TASK: Copy every line of the listing exactly.

RECORD EXCERPTS:
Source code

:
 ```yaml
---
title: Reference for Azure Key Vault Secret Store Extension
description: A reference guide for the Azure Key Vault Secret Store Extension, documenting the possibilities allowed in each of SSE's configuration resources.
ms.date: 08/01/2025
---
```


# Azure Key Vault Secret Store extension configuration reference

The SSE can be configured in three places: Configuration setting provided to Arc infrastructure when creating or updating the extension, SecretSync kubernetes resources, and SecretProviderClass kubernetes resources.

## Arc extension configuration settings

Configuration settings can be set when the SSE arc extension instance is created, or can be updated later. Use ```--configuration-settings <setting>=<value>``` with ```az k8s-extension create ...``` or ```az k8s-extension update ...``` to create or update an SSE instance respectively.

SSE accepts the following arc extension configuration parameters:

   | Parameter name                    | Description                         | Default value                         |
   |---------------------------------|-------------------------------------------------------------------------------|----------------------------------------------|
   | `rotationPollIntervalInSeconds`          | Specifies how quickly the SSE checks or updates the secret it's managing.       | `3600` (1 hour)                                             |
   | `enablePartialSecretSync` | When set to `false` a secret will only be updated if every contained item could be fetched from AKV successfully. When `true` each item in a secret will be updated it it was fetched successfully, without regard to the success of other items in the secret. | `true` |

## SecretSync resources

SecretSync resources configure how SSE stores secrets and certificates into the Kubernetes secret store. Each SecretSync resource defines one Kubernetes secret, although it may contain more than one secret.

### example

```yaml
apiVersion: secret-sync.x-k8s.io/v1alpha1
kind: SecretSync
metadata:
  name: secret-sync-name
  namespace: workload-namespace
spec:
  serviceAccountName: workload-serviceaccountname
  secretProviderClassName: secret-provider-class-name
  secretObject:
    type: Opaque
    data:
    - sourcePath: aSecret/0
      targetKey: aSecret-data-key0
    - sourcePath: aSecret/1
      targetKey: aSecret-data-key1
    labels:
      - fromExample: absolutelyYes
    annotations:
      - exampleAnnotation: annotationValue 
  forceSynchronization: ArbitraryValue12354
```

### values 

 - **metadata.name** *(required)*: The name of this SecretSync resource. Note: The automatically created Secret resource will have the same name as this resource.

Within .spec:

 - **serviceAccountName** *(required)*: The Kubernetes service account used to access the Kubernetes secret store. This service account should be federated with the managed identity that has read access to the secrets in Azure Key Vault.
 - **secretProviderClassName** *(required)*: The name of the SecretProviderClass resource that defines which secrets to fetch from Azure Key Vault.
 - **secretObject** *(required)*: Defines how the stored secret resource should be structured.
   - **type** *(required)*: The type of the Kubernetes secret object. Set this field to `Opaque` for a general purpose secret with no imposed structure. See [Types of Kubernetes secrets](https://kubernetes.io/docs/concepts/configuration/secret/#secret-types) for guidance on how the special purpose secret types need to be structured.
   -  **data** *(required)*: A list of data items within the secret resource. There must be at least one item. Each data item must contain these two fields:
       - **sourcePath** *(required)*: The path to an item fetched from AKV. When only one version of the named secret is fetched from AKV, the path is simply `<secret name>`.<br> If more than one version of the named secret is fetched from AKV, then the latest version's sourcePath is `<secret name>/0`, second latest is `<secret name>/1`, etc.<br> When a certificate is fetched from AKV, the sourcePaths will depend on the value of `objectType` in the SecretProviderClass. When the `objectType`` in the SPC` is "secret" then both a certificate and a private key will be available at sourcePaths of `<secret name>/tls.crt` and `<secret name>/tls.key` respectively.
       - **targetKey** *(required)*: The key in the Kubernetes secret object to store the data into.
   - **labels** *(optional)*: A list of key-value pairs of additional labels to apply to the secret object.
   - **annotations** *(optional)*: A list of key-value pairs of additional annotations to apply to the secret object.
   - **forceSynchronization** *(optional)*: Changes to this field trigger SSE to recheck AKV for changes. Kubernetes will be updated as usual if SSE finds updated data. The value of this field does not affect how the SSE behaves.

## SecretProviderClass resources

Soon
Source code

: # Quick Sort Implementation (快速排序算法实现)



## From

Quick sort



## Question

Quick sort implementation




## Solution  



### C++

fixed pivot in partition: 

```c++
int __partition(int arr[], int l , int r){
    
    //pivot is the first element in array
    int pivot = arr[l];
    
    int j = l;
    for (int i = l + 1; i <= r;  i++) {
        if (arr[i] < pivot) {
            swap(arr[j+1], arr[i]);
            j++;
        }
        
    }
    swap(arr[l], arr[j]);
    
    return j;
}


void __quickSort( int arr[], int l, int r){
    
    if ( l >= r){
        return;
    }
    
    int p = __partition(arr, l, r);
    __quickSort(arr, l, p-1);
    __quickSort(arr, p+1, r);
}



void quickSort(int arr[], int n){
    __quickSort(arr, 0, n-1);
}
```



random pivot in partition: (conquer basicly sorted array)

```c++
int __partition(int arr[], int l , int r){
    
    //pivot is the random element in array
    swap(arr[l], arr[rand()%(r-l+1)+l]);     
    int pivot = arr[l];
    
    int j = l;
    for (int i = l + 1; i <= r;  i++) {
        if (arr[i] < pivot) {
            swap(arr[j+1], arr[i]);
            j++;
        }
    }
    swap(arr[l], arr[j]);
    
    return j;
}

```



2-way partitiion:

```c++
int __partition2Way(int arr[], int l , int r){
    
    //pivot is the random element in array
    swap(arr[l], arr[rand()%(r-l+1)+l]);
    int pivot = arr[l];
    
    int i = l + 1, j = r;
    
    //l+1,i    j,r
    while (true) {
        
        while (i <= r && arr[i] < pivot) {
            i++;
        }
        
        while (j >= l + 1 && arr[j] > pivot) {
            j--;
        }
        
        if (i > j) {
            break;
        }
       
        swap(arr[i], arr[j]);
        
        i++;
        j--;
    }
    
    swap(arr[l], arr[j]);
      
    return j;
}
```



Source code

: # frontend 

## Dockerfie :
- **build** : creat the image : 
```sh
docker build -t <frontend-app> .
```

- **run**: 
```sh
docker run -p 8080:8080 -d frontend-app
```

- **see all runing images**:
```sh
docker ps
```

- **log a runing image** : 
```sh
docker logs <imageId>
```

WRITTEN ANSWER:
Source code

:
 ```yaml
---
title: Reference for Azure Key Vault Secret Store Extension
description: A reference guide for the Azure Key Vault Secret Store Extension, documenting the possibilities allowed in each of SSE's configuration resources.
ms.date: 08/01/2025
---
```


# Azure Key Vault Secret Store extension configuration reference

The SSE can be configured in three places: Configuration setting provided to Arc infrastructure when creating or updating the extension, SecretSync kubernetes resources, and SecretProviderClass kubernetes resources.

## Arc extension configuration settings

Configuration settings can be set when the SSE arc extension instance is created, or can be updated later. Use ```--configuration-settings <setting>=<value>``` with ```az k8s-extension create ...``` or ```az k8s-extension update ...``` to create or update an SSE instance respectively.

SSE accepts the following arc extension configuration parameters:

   | Parameter name                    | Description                         | Default value                         |
   |---------------------------------|-------------------------------------------------------------------------------|----------------------------------------------|
   | `rotationPollIntervalInSeconds`          | Specifies how quickly the SSE checks or updates the secret it's managing.       | `3600` (1 hour)                                             |
   | `enablePartialSecretSync` | When set to `false` a secret will only be updated if every contained item could be fetched from AKV successfully. When `true` each item in a secret will be updated it it was fetched successfully, without regard to the success of other items in the secret. | `true` |

## SecretSync resources

SecretSync resources configure how SSE stores secrets and certificates into the Kubernetes secret store. Each SecretSync resource defines one Kubernetes secret, although it may contain more than one secret.

### example

```yaml
apiVersion: secret-sync.x-k8s.io/v1alpha1
kind: SecretSync
metadata:
  name: secret-sync-name
  namespace: workload-namespace
spec:
  serviceAccountName: workload-serviceaccountname
  secretProviderClassName: secret-provider-class-name
  secretObject:
    type: Opaque
    data:
    - sourcePath: aSecret/0
      targetKey: aSecret-data-key0
    - sourcePath: aSecret/1
      targetKey: aSecret-data-key1
    labels:
      - fromExample: absolutelyYes
    annotations:
      - exampleAnnotation: annotationValue 
  forceSynchronization: ArbitraryValue12354
```

### values 

 - **metadata.name** *(required)*: The name of this SecretSync resource. Note: The automatically created Secret resource will have the same name as this resource.

Within .spec:

 - **serviceAccountName** *(required)*: The Kubernetes service account used to access the Kubernetes secret store. This service account should be federated with the managed identity that has read access to the secrets in Azure Key Vault.
 - **secretProviderClassName** *(required)*: The name of the SecretProviderClass resource that defines which secrets to fetch from Azure Key Vault.
 - **secretObject** *(required)*: Defines how the stored secret resource should be structured.
   - **type** *(required)*: The type of the Kubernetes secret object. Set this field to `Opaque` for a general purpose secret with no imposed structure. See [Types of Kubernetes secrets](https://kubernetes.io/docs/concepts/configuration/secret/#secret-types) for guidance on how the special purpose secret types need to be structured.
   -  **data** *(required)*: A list of data items within the secret resource. There must be at least one item. Each data item must contain these two fields:
       - **sourcePath** *(required)*: The path to an item fetched from AKV. When only one version of the named secret is fetched from AKV, the path is simply `<secret name>`.<br> If more than one version of the named secret is fetched from AKV, then the latest version's sourcePath is `<secret name>/0`, second latest is `<secret name>/1`, etc.<br> When a certificate is fetched from AKV, the sourcePaths will depend on the value of `objectType` in the SecretProviderClass. When the `objectType`` in the SPC` is "secret" then both a certificate and a private key will be available at sourcePaths of `<secret name>/tls.crt` and `<secret name>/tls.key` respectively.
       - **targetKey** *(required)*: The key in the Kubernetes secret object to store the data into.
   - **labels** *(optional)*: A list of key-value pairs of additional labels to apply to the secret object.
   - **annotations** *(optional)*: A list of key-value pairs of additional annotations to apply to the secret object.
   - **forceSynchronization** *(optional)*: Changes to this field trigger SSE to recheck AKV for changes. Kubernetes will be updated as usual if SSE finds updated data. The value of this field does not affect how the SSE behaves.

## SecretProviderClass resources

Soon
Source code

: # Quick Sort Implementation (快速排序算法实现)



## From

Quick sort



## Question

Quick sort implementation




## Solution  



### C++

fixed pivot in partition: 

```c++
int __partition(int arr[], int l , int r){
    
    //pivot is the first element in array
    int pivot = arr[l];
    
    int j = l;
    for (int i = l + 1; i <= r;  i++) {
        if (arr[i] < pivot) {
            swap(arr[j+1], arr[i]);
            j++;
        }
        
    }
    swap(arr[l], arr[j]);
    
    return j;
}


void __quickSort( int arr[], int l, int r){
    
    if ( l >= r){
        return;
    }
    
    int p = __partition(arr, l, r);
    __quickSort(arr, l, p-1);
    __quickSort(arr, p+1, r);
}



void quickSort(int arr[], int n){
    __quickSort(arr, 0, n-1);
}
```



random pivot in partition: (conquer basicly sorted array)

```c++
int __partition(int arr[], int l , int r){
    
    //pivot is the random element in array
    swap(arr[l], arr[rand()%(r-l+1)+l]);     
    int pivot = arr[l];
    
    int j = l;
    for (int i = l + 1; i <= r;  i++) {
        if (arr[i] < pivot) {
            swap(arr[j+1], arr[i]);
            j++;
        }
    }
    swap(arr[l], arr[j]);
    
    return j;
}

```



2-way partitiion:

```c++
int __partition2Way(int arr[], int l , int r){
    
    //pivot is the random element in array
    swap(arr[l], arr[rand()%(r-l+1)+l]);
    int pivot = arr[l];
    
    int i = l + 1, j = r;
    
    //l+1,i    j,r
    while (true) {
        
        while (i <= r && arr[i] < pivot) {
            i++;
        }
        
        while (j >= l + 1 && arr[j] > pivot) {
            j--;
        }
        
        if (i > j) {
            break;
        }
       
        swap(arr[i], arr[j]);
        
        i++;
        j--;
    }
    
    swap(arr[l], arr[j]);
      
    return j;
}
```



Source code

: # frontend 

## Dockerfie :
- **build** : creat the image : 
```sh
docker build -t <frontend-app> .
```

- **run**: 
```sh
docker run -p 8080:8080 -d frontend-app
```

- **see all runing images**:
```sh
docker ps
```

- **log a runing image** : 
```sh
docker logs <imageId>
```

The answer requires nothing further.